Dataset entries

────────────────────

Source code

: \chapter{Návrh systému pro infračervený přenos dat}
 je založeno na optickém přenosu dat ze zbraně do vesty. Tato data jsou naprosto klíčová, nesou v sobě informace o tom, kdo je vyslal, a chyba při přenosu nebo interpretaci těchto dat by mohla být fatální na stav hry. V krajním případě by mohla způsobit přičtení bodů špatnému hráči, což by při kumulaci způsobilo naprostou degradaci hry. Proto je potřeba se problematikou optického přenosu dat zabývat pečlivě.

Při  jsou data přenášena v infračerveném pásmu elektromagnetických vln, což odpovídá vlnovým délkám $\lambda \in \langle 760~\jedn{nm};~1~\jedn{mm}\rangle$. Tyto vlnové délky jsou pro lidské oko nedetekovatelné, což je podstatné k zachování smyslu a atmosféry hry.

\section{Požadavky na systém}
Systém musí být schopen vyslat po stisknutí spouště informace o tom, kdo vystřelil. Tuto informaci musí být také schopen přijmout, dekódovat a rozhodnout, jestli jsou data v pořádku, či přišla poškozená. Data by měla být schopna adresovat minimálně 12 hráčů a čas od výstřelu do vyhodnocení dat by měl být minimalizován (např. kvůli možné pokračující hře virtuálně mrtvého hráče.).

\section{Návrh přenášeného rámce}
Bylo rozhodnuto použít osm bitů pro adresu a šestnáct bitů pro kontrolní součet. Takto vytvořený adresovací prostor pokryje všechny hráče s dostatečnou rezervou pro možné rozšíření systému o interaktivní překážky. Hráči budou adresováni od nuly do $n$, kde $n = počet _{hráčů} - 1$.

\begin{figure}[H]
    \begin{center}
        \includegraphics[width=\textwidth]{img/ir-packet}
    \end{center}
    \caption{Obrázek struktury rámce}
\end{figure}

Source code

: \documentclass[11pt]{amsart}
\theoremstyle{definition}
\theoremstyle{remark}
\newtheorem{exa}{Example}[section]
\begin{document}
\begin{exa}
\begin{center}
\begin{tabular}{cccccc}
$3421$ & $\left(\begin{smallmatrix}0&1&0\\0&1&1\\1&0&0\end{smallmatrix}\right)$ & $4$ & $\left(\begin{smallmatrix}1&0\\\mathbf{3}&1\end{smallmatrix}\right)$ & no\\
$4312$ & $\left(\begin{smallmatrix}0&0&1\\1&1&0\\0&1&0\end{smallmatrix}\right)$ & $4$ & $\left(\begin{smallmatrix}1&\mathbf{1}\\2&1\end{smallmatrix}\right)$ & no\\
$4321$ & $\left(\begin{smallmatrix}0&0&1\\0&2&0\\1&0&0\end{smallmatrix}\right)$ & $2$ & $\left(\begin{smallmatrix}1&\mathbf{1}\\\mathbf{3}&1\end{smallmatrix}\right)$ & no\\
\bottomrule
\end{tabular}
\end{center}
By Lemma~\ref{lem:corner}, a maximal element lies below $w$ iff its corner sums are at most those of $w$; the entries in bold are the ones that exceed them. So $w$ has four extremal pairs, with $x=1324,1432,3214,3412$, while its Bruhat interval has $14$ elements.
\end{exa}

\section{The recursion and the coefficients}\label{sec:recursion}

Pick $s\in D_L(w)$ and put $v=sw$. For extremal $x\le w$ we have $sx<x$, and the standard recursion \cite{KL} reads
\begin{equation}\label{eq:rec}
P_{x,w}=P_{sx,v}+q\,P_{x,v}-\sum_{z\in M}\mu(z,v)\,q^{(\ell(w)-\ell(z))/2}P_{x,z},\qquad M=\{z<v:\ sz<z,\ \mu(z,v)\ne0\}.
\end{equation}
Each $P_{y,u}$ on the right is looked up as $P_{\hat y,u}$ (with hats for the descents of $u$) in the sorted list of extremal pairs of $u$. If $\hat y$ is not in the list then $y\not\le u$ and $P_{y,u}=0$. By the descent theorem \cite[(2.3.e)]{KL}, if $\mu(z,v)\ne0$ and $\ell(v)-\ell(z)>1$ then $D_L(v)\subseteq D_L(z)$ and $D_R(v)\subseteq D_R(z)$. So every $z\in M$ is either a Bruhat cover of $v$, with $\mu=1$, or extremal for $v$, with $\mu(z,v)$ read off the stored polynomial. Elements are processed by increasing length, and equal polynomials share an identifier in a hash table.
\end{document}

────────────────────

- Aim of the exercise
Nothing but the lines from the top of the entries above through the line with "je založeno na" should be set down, each exactly as written.

- Task answer
Source code

: \chapter{Návrh systému pro infračervený přenos dat}
 je založeno na optickém přenosu dat ze zbraně do vesty. Tato data jsou naprosto klíčová, nesou v sobě informace o tom, kdo je vyslal, a chyba při přenosu nebo interpretaci těchto dat by mohla být fatální na stav hry. V krajním případě by mohla způsobit přičtení bodů špatnému hráči, což by při kumulaci způsobilo naprostou degradaci hry. Proto je potřeba se problematikou optického přenosu dat zabývat pečlivě.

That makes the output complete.